Records for this exercise

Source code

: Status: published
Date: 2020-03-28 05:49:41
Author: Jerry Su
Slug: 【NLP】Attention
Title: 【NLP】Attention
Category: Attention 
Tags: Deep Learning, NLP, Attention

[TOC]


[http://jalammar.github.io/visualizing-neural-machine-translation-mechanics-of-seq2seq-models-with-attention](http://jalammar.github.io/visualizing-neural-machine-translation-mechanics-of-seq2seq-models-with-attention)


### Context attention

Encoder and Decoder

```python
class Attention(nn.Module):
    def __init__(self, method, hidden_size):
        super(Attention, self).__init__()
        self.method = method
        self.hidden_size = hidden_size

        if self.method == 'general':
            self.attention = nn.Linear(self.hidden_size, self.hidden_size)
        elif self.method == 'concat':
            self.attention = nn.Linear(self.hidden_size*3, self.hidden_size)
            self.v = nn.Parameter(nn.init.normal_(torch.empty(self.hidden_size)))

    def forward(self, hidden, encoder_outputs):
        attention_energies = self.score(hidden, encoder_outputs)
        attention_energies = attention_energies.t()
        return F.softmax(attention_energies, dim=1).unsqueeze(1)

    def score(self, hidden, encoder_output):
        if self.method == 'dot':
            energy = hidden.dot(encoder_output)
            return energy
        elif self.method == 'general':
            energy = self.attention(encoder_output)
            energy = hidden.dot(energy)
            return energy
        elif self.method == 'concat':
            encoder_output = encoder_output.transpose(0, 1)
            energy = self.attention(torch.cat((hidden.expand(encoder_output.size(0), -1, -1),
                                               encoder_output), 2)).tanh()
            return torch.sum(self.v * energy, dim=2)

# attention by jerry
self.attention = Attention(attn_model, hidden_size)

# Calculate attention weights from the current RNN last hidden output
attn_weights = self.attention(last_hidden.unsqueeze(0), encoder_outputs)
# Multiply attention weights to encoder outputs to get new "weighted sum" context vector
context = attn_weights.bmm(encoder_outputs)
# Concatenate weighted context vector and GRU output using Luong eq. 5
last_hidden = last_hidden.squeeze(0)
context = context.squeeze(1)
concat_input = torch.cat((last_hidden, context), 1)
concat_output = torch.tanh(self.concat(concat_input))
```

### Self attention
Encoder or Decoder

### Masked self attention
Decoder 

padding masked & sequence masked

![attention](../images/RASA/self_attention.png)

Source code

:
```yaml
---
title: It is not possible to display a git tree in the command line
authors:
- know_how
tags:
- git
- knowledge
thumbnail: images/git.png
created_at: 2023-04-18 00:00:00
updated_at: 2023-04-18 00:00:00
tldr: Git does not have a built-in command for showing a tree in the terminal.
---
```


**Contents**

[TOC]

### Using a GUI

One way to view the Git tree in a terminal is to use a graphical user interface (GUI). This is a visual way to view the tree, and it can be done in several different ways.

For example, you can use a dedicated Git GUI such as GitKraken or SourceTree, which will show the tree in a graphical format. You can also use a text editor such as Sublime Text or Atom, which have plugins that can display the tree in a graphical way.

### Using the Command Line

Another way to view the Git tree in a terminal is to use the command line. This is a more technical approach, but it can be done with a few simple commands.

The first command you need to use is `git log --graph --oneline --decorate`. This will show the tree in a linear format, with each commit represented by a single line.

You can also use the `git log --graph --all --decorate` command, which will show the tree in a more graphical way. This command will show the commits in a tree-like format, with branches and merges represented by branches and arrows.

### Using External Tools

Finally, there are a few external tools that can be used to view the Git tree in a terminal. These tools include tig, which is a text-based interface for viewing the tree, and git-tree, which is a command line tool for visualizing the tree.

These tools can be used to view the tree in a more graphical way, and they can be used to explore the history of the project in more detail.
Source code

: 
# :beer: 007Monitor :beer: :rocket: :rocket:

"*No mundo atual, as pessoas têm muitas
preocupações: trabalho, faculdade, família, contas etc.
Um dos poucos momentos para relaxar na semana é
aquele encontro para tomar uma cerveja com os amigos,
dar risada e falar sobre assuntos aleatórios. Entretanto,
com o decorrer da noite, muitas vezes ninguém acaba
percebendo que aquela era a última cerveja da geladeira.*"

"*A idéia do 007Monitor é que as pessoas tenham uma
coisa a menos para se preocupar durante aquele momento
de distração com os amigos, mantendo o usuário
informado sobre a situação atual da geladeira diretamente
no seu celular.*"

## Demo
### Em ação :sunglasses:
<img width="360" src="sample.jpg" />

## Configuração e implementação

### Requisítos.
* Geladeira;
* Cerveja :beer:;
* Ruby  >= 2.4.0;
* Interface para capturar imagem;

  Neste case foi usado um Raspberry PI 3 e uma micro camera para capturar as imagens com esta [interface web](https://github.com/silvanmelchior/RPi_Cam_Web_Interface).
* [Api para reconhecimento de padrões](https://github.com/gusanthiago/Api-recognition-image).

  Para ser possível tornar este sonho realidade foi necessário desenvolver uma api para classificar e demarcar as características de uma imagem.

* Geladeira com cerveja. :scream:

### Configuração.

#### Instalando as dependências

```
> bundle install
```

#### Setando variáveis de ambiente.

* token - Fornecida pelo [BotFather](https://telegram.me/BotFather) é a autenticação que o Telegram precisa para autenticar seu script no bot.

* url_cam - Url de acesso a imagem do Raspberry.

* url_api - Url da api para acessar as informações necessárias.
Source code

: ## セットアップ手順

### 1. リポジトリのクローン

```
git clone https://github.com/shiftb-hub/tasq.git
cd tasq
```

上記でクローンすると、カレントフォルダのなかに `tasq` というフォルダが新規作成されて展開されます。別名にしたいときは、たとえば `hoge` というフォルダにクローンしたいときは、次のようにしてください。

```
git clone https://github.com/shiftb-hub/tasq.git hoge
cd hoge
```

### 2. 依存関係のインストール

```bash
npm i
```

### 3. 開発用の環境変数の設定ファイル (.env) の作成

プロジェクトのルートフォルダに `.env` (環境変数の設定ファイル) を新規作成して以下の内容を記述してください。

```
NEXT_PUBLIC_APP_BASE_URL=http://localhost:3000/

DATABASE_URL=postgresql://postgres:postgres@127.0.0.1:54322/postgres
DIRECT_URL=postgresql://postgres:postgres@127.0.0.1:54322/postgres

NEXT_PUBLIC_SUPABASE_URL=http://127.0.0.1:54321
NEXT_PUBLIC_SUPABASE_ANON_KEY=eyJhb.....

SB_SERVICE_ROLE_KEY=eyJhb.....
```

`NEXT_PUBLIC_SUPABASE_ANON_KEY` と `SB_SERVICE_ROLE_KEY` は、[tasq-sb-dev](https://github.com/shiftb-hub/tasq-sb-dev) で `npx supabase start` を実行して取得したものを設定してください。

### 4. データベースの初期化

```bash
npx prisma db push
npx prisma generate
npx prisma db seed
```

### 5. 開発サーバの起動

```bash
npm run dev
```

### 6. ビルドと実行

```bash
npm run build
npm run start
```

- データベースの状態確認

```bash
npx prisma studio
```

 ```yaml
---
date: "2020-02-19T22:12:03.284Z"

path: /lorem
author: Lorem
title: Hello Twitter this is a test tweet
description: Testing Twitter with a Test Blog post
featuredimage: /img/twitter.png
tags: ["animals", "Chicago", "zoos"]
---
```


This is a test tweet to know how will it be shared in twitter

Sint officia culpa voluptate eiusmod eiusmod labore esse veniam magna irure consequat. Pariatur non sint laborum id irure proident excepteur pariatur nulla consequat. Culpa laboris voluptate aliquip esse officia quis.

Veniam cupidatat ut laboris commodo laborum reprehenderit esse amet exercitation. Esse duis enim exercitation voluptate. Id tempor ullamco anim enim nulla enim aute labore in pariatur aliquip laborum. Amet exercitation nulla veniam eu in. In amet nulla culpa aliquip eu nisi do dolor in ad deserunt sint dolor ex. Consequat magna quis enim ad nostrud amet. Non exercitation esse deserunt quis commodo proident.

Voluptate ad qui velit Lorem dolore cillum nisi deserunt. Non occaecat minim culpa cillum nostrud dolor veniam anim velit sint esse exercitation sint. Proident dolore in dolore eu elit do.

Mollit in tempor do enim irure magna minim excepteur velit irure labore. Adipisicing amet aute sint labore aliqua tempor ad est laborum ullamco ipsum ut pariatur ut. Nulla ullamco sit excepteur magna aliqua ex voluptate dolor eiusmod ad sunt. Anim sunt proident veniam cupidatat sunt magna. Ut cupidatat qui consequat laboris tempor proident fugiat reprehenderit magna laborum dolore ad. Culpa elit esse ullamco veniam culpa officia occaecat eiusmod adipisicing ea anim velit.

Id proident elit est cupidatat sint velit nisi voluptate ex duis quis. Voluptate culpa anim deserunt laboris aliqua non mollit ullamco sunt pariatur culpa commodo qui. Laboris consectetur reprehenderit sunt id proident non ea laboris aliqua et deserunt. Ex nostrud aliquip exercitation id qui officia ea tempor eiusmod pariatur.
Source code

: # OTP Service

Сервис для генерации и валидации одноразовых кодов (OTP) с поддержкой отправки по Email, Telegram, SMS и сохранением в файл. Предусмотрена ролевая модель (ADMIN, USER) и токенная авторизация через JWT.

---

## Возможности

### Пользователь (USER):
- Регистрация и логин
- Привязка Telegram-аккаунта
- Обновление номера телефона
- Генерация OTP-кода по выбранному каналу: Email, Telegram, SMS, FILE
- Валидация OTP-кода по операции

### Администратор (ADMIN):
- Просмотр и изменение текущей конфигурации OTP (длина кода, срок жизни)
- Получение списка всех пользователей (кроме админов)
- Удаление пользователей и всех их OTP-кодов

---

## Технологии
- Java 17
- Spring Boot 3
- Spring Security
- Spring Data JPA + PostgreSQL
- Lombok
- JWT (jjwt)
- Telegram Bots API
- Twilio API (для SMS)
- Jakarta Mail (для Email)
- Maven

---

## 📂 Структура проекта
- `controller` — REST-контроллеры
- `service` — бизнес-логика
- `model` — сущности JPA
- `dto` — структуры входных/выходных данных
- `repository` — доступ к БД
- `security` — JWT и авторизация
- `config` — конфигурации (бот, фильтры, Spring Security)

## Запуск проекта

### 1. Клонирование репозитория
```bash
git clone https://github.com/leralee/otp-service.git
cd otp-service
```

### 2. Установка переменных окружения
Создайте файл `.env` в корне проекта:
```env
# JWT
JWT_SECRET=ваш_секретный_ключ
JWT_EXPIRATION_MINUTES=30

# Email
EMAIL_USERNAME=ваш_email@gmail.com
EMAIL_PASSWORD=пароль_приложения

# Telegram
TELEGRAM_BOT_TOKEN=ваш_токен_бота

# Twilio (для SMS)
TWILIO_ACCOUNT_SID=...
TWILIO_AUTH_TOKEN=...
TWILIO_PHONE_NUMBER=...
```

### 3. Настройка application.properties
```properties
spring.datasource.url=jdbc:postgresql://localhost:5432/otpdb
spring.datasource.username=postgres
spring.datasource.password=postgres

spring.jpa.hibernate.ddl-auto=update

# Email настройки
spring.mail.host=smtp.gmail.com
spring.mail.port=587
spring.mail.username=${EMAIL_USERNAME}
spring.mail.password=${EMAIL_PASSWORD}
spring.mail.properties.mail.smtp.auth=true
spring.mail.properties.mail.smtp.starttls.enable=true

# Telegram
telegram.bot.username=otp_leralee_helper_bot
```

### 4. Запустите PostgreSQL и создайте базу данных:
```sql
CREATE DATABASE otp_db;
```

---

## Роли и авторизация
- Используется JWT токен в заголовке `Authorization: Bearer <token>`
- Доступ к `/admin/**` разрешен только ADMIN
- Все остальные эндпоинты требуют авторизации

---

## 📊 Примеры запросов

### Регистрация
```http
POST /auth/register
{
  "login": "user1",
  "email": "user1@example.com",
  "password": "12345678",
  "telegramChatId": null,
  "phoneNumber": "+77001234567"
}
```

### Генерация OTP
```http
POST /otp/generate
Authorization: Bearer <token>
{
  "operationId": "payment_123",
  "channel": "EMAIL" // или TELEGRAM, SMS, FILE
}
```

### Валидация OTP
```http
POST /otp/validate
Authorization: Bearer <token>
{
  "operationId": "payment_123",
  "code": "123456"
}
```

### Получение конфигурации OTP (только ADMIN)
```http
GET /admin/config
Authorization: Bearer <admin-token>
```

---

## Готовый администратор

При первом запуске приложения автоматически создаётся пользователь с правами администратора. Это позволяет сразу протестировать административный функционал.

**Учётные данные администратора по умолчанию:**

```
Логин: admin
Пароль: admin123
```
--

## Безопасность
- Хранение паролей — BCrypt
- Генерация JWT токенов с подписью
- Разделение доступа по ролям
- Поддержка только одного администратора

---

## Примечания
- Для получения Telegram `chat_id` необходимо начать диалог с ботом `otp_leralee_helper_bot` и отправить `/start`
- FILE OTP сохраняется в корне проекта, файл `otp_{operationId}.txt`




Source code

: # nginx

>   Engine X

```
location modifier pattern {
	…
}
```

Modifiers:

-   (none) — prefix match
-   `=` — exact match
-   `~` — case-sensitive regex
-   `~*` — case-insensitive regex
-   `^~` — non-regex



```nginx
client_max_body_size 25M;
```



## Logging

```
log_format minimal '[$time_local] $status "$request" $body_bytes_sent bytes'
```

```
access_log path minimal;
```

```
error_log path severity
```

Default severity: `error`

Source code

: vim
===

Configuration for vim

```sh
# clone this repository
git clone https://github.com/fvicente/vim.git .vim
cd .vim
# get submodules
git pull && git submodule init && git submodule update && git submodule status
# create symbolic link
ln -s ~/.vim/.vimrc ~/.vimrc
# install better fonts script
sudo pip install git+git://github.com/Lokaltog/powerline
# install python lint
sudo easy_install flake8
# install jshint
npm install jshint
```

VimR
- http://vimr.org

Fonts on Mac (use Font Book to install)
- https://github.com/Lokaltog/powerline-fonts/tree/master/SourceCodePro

Your instructions
Copy verbatim, from the listing above, each line from the one containing "## Возможности" down to the one containing "- Все остальные эндпоинты требуют авторизации", inclusive.

Task response
## Возможности

### Пользователь (USER):
- Регистрация и логин
- Привязка Telegram-аккаунта
- Обновление номера телефона
- Генерация OTP-кода по выбранному каналу: Email, Telegram, SMS, FILE
- Валидация OTP-кода по операции

### Администратор (ADMIN):
- Просмотр и изменение текущей конфигурации OTP (длина кода, срок жизни)
- Получение списка всех пользователей (кроме админов)
- Удаление пользователей и всех их OTP-кодов

---

## Технологии
- Java 17
- Spring Boot 3
- Spring Security
- Spring Data JPA + PostgreSQL
- Lombok
- JWT (jjwt)
- Telegram Bots API
- Twilio API (для SMS)
- Jakarta Mail (для Email)
- Maven

---

## 📂 Структура проекта
- `controller` — REST-контроллеры
- `service` — бизнес-логика
- `model` — сущности JPA
- `dto` — структуры входных/выходных данных
- `repository` — доступ к БД
- `security` — JWT и авторизация
- `config` — конфигурации (бот, фильтры, Spring Security)

## Запуск проекта

### 1. Клонирование репозитория
```bash
git clone https://github.com/leralee/otp-service.git
cd otp-service
```

### 2. Установка переменных окружения
Создайте файл `.env` в корне проекта:
```env
# JWT
JWT_SECRET=ваш_секретный_ключ
JWT_EXPIRATION_MINUTES=30

# Email
EMAIL_USERNAME=ваш_email@gmail.com
EMAIL_PASSWORD=пароль_приложения

# Telegram
TELEGRAM_BOT_TOKEN=ваш_токен_бота

# Twilio (для SMS)
TWILIO_ACCOUNT_SID=...
TWILIO_AUTH_TOKEN=...
TWILIO_PHONE_NUMBER=...
```

### 3. Настройка application.properties
```properties
spring.datasource.url=jdbc:postgresql://localhost:5432/otpdb
spring.datasource.username=postgres
spring.datasource.password=postgres

spring.jpa.hibernate.ddl-auto=update

# Email настройки
spring.mail.host=smtp.gmail.com
spring.mail.port=587
spring.mail.username=${EMAIL_USERNAME}
spring.mail.password=${EMAIL_PASSWORD}
spring.mail.properties.mail.smtp.auth=true
spring.mail.properties.mail.smtp.starttls.enable=true

# Telegram
telegram.bot.username=otp_leralee_helper_bot
```

### 4. Запустите PostgreSQL и создайте базу данных:
```sql
CREATE DATABASE otp_db;
```

---

## Роли и авторизация
- Используется JWT токен в заголовке `Authorization: Bearer <token>`
- Доступ к `/admin/**` разрешен только ADMIN
- Все остальные эндпоинты требуют авторизации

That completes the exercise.